Assistant Professor
The cross-empowerment of artificial intelligence and neuroscience, brain-computer interface algorithms
2022: Ph.D. in Computer Science from the MIT Computer Science and AI Laboratory (MIT CSAIL) (Advisor: Professor Nir Shavit).
2022-2024: Postdoctoral Research Fellow at the Allen Institute for Brain Science and the University of Washington (Shanahan Fellowship).
2024-2025: Assistant Professor in the School of Computational Science and Engineering, Georgia Institute of Technology.
June 2025-Present: working as Assistant Professor at the College of AI, Tsinghua University.
Promoted the integration of biological neural networks and artificial neural networks to accelerate scientific discoveries in brain research through AI. Utilized AI algorithms to collect, process, analyze, and understand large-scale, high-dimensional, and multimodal brain data, revealing new mechanisms of brain encoding, computation, and learning at the single-cell level of neurons and their synaptic connections.
Published 15 papers at top international conferences in AI and computational neuroscience, such as NeurIPS, ICLR, ICML, CVPR, AAAI, MICCAI, and Cosyne. These include 11 papers as first author, co-first author, or corresponding author. Obtained a U.S. patent and multiple honors, including EECS Rising Star, Shanahan Fellowship, MathWorks Fellowship, NIH Award, and Most Creative Applications of AI. Invited to give oral presentations at several U.S. academic seminars in related fields.

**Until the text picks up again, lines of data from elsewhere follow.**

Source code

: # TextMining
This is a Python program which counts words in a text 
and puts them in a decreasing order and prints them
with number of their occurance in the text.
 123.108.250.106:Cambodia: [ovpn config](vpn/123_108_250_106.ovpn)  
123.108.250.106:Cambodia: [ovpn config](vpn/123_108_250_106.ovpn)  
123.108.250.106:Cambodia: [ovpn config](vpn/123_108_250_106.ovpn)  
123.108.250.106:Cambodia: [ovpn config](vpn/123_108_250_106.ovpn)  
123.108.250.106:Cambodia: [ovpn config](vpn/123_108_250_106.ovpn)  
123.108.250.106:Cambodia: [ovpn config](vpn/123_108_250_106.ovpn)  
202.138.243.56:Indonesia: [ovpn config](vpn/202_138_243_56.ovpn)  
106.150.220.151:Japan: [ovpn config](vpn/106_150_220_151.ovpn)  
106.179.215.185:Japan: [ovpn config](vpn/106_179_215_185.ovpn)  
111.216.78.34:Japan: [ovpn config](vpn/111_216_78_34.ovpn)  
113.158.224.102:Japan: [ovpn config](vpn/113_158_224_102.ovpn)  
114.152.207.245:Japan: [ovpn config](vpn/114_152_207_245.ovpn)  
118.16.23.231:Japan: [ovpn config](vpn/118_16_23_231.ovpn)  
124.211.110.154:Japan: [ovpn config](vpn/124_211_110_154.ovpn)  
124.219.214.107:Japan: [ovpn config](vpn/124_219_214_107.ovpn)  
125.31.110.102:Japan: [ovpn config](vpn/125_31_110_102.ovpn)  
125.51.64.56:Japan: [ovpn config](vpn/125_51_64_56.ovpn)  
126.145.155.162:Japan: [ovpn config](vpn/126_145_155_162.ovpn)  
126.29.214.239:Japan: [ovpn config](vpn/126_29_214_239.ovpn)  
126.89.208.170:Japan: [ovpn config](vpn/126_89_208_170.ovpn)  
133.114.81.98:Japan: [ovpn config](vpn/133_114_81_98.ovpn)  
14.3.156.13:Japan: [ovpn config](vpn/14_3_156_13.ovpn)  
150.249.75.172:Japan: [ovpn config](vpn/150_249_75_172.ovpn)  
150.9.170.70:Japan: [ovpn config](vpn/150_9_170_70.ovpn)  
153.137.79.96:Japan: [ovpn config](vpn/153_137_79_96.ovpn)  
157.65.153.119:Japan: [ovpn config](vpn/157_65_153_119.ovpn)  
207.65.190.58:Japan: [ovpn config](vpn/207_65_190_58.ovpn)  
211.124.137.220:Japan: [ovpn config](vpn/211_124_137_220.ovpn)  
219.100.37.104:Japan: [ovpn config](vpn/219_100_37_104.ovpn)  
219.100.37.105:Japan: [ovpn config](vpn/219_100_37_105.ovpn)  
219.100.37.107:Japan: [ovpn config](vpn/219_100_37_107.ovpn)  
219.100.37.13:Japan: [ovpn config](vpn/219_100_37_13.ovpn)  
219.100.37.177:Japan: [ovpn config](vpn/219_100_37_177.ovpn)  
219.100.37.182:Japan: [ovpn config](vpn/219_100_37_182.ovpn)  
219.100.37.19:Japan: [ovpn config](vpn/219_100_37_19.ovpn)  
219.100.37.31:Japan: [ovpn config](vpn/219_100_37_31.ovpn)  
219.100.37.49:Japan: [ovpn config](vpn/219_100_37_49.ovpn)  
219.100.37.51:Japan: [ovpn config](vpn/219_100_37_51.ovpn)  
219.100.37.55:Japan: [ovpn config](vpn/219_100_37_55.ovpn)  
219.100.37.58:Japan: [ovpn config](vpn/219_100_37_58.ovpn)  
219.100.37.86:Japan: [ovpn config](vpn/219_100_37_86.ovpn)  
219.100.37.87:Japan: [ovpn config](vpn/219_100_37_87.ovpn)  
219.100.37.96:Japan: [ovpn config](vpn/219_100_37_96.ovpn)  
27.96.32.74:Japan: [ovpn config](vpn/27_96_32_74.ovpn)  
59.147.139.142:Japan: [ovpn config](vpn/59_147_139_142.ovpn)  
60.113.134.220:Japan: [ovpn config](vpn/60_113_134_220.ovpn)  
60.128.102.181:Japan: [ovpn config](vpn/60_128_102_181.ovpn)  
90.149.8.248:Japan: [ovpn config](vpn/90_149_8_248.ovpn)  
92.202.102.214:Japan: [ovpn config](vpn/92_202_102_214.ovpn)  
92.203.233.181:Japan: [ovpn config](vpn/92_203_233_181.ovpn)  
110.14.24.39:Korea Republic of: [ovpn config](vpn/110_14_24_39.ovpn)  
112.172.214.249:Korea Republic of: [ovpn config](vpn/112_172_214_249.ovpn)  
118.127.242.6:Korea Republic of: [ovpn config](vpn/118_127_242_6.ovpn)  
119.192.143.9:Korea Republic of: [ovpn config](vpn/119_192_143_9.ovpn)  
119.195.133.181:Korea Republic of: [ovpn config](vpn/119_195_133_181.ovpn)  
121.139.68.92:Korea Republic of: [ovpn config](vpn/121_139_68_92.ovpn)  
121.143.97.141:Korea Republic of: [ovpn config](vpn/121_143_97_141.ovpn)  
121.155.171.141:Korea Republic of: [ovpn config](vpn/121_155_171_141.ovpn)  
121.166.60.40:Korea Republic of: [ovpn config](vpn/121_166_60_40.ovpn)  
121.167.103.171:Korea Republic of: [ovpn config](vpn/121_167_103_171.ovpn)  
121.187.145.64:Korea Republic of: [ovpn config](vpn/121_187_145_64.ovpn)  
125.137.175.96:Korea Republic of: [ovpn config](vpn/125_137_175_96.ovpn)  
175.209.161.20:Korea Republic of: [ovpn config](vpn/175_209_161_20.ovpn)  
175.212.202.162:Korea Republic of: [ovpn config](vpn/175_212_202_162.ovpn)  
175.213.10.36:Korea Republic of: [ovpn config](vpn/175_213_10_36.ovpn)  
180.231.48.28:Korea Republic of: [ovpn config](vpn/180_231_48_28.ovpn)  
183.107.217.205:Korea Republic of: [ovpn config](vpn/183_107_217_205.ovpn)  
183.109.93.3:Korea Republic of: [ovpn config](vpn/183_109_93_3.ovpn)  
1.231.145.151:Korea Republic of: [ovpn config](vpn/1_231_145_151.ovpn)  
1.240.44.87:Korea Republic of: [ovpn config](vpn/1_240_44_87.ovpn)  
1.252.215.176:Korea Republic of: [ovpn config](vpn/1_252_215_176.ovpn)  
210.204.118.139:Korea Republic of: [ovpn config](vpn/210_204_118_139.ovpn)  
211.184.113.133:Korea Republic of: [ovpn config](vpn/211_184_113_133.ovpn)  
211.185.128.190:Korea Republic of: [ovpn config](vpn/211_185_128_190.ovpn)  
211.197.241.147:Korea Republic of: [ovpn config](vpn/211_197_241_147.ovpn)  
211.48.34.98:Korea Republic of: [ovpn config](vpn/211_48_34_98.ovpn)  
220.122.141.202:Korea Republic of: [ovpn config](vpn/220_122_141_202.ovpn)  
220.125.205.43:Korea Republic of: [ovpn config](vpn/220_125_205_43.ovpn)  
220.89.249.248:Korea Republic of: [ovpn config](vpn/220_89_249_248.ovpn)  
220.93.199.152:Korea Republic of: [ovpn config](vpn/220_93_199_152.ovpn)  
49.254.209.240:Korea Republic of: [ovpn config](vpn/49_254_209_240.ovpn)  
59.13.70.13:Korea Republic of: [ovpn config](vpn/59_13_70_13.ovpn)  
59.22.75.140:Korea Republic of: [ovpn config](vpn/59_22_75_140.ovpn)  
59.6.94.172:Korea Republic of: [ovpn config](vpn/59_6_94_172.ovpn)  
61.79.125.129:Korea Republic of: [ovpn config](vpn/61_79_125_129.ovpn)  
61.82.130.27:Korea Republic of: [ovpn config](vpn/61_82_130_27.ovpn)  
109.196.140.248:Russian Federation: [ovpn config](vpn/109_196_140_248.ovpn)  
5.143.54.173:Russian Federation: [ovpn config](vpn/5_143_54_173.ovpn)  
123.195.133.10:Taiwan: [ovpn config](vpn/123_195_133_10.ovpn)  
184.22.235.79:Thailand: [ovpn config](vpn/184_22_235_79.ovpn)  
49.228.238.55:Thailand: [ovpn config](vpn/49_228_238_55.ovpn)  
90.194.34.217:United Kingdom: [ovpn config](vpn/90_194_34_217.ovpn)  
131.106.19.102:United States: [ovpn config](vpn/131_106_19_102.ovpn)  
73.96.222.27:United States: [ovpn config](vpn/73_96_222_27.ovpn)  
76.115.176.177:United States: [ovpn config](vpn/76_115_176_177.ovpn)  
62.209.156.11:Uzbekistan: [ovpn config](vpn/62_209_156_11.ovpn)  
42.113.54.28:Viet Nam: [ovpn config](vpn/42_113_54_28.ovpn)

Research achievements have been featured in interviews by MIT News and Forbes. Widely recognized and applied in neuroscience research, the work has been cited in several major scientific papers published in Nature and its sub-journals in recent years. It has also received active collaboration from neuroscientists at top institutions such as Harvard University, MIT, the University of Washington, and the Allen Institute for Brain Science.
The representative research primarily utilizes AI as a tool to address key issues in neuroscience (such as automatic imaging acquisition and reconstruction of connectomes, neural representation learning, neural connectivity inference, neuron classification, identification of neural dynamical systems, decoding of motor signals, hypothesis testing of biophysical mechanisms, optogenetic experiment design, and visual encoding experiment design). It proposes interdisciplinary, AI-based innovative solutions, forging a new paradigm at the intersection of neuroscience and AI. This work provides technological support to accelerate brain research, brain–computer interfaces, and brain-inspired intelligence development.
The contributions of the work mainly include:
1. Developing a fast, efficient, and scalable automated brain imaging acquisition and processing pipeline.
2. Creating interpretable foundational models for analyzing multimodal and multiscale brain data.
3. Empowering hypothesis testing and experiment design in neuroscience research with AI.